### Work instruction
Take the listing from its first line through the line that contains "com = Espide.Common;" and please retype those lines exactly, leaving out the pictures.

----- Data for processing -----

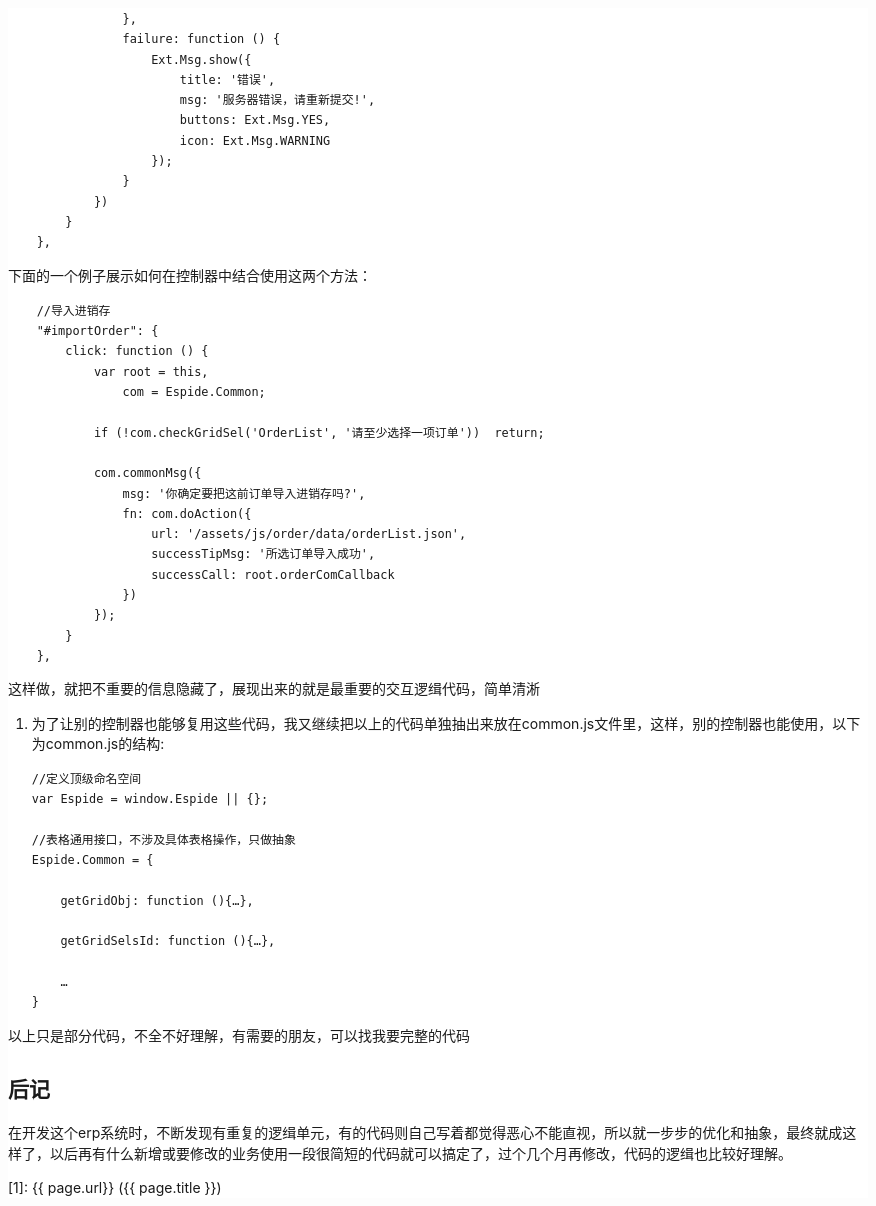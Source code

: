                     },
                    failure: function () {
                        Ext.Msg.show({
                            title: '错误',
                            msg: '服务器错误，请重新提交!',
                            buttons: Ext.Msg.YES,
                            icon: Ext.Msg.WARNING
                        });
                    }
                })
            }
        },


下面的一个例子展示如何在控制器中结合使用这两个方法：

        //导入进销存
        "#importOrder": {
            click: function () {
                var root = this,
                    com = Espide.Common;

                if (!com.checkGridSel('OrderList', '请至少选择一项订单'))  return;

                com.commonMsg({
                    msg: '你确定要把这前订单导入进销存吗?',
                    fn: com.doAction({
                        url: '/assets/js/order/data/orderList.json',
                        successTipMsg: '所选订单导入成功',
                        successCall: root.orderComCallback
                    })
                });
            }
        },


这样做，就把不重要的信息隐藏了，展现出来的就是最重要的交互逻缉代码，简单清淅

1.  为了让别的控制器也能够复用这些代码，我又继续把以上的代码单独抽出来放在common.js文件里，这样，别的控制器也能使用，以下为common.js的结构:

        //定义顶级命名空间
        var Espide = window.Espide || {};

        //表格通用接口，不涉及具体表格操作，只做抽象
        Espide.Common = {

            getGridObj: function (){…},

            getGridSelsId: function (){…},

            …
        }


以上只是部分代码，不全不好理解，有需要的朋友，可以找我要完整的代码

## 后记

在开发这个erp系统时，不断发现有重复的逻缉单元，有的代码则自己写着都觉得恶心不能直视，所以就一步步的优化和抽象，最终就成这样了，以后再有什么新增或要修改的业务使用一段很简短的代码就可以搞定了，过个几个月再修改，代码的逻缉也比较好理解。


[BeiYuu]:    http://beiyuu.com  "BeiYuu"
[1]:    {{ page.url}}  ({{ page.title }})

-----

### Answer to the problem
Source code

:                     },
                    failure: function () {
                        Ext.Msg.show({
                            title: '错误',
                            msg: '服务器错误，请重新提交!',
                            buttons: Ext.Msg.YES,
                            icon: Ext.Msg.WARNING
                        });
                    }
                })
            }
        },


下面的一个例子展示如何在控制器中结合使用这两个方法：

        //导入进销存
        "#importOrder": {
            click: function () {
                var root = this,
                    com = Espide.Common;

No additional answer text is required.